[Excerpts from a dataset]
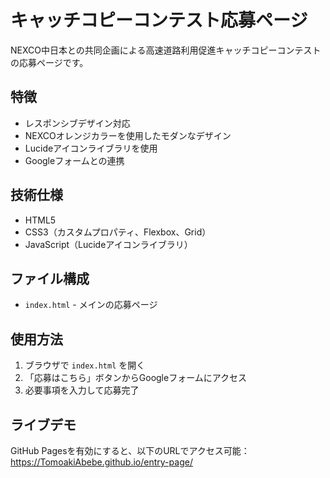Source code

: # キャッチコピーコンテスト応募ページ

NEXCO中日本との共同企画による高速道路利用促進キャッチコピーコンテストの応募ページです。

## 特徴

- レスポンシブデザイン対応
- NEXCOオレンジカラーを使用したモダンなデザイン
- Lucideアイコンライブラリを使用
- Googleフォームとの連携

## 技術仕様

- HTML5
- CSS3（カスタムプロパティ、Flexbox、Grid）
- JavaScript（Lucideアイコンライブラリ）

## ファイル構成

- `index.html` - メインの応募ページ

## 使用方法

1. ブラウザで `index.html` を開く
2. 「応募はこちら」ボタンからGoogleフォームにアクセス
3. 必要事項を入力して応募完了

## ライブデモ

GitHub Pagesを有効にすると、以下のURLでアクセス可能：
https://TomoakiAbebe.github.io/entry-page/

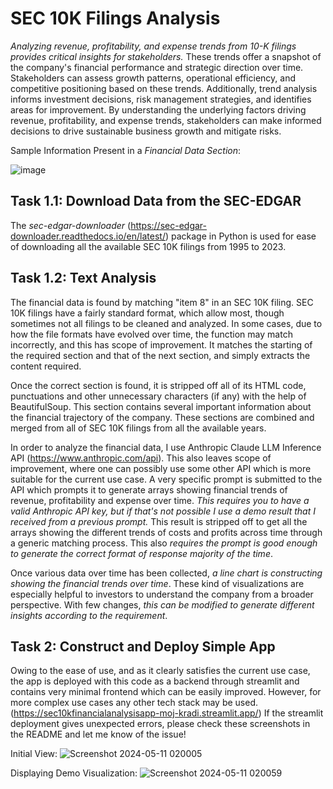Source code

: # SEC 10K Filings Analysis
*Analyzing revenue, profitability, and expense trends from 10-K filings provides critical insights for stakeholders.* These trends offer a snapshot of the company's financial performance and strategic direction over time. Stakeholders can assess growth patterns, operational efficiency, and competitive positioning based on these trends. Additionally, trend analysis informs investment decisions, risk management strategies, and identifies areas for improvement. By understanding the underlying factors driving revenue, profitability, and expense trends, stakeholders can make informed decisions to drive sustainable business growth and mitigate risks.

Sample Information Present in a *Financial Data Section*: 

![image](https://github.com/le-incroyable1-dev/SEC_10kFilings_Analysis/assets/47893192/b6e8a785-40bb-4351-b49f-574f9cc9a4c8)



## Task 1.1: Download Data from the SEC-EDGAR
The *sec-edgar-downloader* (https://sec-edgar-downloader.readthedocs.io/en/latest/) package in Python is used for ease of downloading all the available SEC 10K filings from 1995 to 2023.

## Task 1.2: Text Analysis
The financial data is found by matching "item 8" in an SEC 10K filing. SEC 10K filings have a fairly standard format, which allow most, though sometimes not all filings to be cleaned and analyzed. In some cases, due to how the file formats have evolved over time, the function may match incorrectly, and this has scope of improvement. It matches the starting of the required section and that of the next section, and simply extracts the content required.

Once the correct section is found, it is stripped off all of its HTML code, punctuations and other unnecessary characters (if any) with the help of BeautifulSoup. This section contains several important information about the financial trajectory of the company. These sections are combined and merged from all of SEC 10K filings from all the available years.

In order to analyze the financial data, I use Anthropic Claude LLM Inference API (https://www.anthropic.com/api). This also leaves scope of improvement, where one can possibly use some other API which is more suitable for the current use case. A very specific prompt is submitted to the API which prompts it to generate arrays showing financial trends of revenue, profitability and expense over time. *This requires you to have a valid Anthropic API key, but if that's not possible I use a demo result that I received from a previous prompt.* This result is stripped off to get all the arrays showing the different trends of costs and profits across time through a generic matching process. This also *requires the prompt is good enough to generate the correct format of response majority of the time*.

Once various data over time has been collected, *a line chart is constructing showing the financial trends over time*. These kind of visualizations are especially helpful to investors to understand the company from a broader perspective. With few changes, *this can be modified to generate different insights according to the requirement*.

## Task 2: Construct and Deploy Simple App
Owing to the ease of use, and as it clearly satisfies the current use case, the app is deployed with this code as a backend through streamlit and contains very minimal frontend which can be easily improved. However, for more complex use cases any other tech stack may be used.
(https://sec10kfinancialanalysisapp-moj-kradi.streamlit.app/)
If the streamlit deployment gives unexpected errors, please check these screenshots in the README and let me know of the issue!


Initial View:
![Screenshot 2024-05-11 020005](https://github.com/le-incroyable1-dev/SEC_10kFilings_Analysis/assets/47893192/8eaed424-cdce-4242-8d02-233427491116)


Displaying Demo Visualization:
![Screenshot 2024-05-11 020059](https://github.com/le-incroyable1-dev/SEC_10kFilings_Analysis/assets/47893192/0f87807f-a4b2-43f6-9cb6-0ea3dc48e784)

## Problem details
Exactly as written, print each entry, leaving all pictures out.

## Reply
Source code

: # キャッチコピーコンテスト応募ページ

NEXCO中日本との共同企画による高速道路利用促進キャッチコピーコンテストの応募ページです。

## 特徴

- レスポンシブデザイン対応
- NEXCOオレンジカラーを使用したモダンなデザイン
- Lucideアイコンライブラリを使用
- Googleフォームとの連携

## 技術仕様

- HTML5
- CSS3（カスタムプロパティ、Flexbox、Grid）
- JavaScript（Lucideアイコンライブラリ）

## ファイル構成

- `index.html` - メインの応募ページ

## 使用方法

1. ブラウザで `index.html` を開く
2. 「応募はこちら」ボタンからGoogleフォームにアクセス
3. 必要事項を入力して応募完了

## ライブデモ

GitHub Pagesを有効にすると、以下のURLでアクセス可能：
https://TomoakiAbebe.github.io/entry-page/

Source code

: # SEC 10K Filings Analysis
*Analyzing revenue, profitability, and expense trends from 10-K filings provides critical insights for stakeholders.* These trends offer a snapshot of the company's financial performance and strategic direction over time. Stakeholders can assess growth patterns, operational efficiency, and competitive positioning based on these trends. Additionally, trend analysis informs investment decisions, risk management strategies, and identifies areas for improvement. By understanding the underlying factors driving revenue, profitability, and expense trends, stakeholders can make informed decisions to drive sustainable business growth and mitigate risks.

Sample Information Present in a *Financial Data Section*: 

![image](https://github.com/le-incroyable1-dev/SEC_10kFilings_Analysis/assets/47893192/b6e8a785-40bb-4351-b49f-574f9cc9a4c8)



## Task 1.1: Download Data from the SEC-EDGAR
The *sec-edgar-downloader* (https://sec-edgar-downloader.readthedocs.io/en/latest/) package in Python is used for ease of downloading all the available SEC 10K filings from 1995 to 2023.

## Task 1.2: Text Analysis
The financial data is found by matching "item 8" in an SEC 10K filing. SEC 10K filings have a fairly standard format, which allow most, though sometimes not all filings to be cleaned and analyzed. In some cases, due to how the file formats have evolved over time, the function may match incorrectly, and this has scope of improvement. It matches the starting of the required section and that of the next section, and simply extracts the content required.

Once the correct section is found, it is stripped off all of its HTML code, punctuations and other unnecessary characters (if any) with the help of BeautifulSoup. This section contains several important information about the financial trajectory of the company. These sections are combined and merged from all of SEC 10K filings from all the available years.

In order to analyze the financial data, I use Anthropic Claude LLM Inference API (https://www.anthropic.com/api). This also leaves scope of improvement, where one can possibly use some other API which is more suitable for the current use case. A very specific prompt is submitted to the API which prompts it to generate arrays showing financial trends of revenue, profitability and expense over time. *This requires you to have a valid Anthropic API key, but if that's not possible I use a demo result that I received from a previous prompt.* This result is stripped off to get all the arrays showing the different trends of costs and profits across time through a generic matching process. This also *requires the prompt is good enough to generate the correct format of response majority of the time*.

Once various data over time has been collected, *a line chart is constructing showing the financial trends over time*. These kind of visualizations are especially helpful to investors to understand the company from a broader perspective. With few changes, *this can be modified to generate different insights according to the requirement*.

## Task 2: Construct and Deploy Simple App
Owing to the ease of use, and as it clearly satisfies the current use case, the app is deployed with this code as a backend through streamlit and contains very minimal frontend which can be easily improved. However, for more complex use cases any other tech stack may be used.
(https://sec10kfinancialanalysisapp-moj-kradi.streamlit.app/)
If the streamlit deployment gives unexpected errors, please check these screenshots in the README and let me know of the issue!


Initial View:
![Screenshot 2024-05-11 020005](https://github.com/le-incroyable1-dev/SEC_10kFilings_Analysis/assets/47893192/8eaed424-cdce-4242-8d02-233427491116)


Displaying Demo Visualization:
![Screenshot 2024-05-11 020059](https://github.com/le-incroyable1-dev/SEC_10kFilings_Analysis/assets/47893192/0f87807f-a4b2-43f6-9cb6-0ea3dc48e784)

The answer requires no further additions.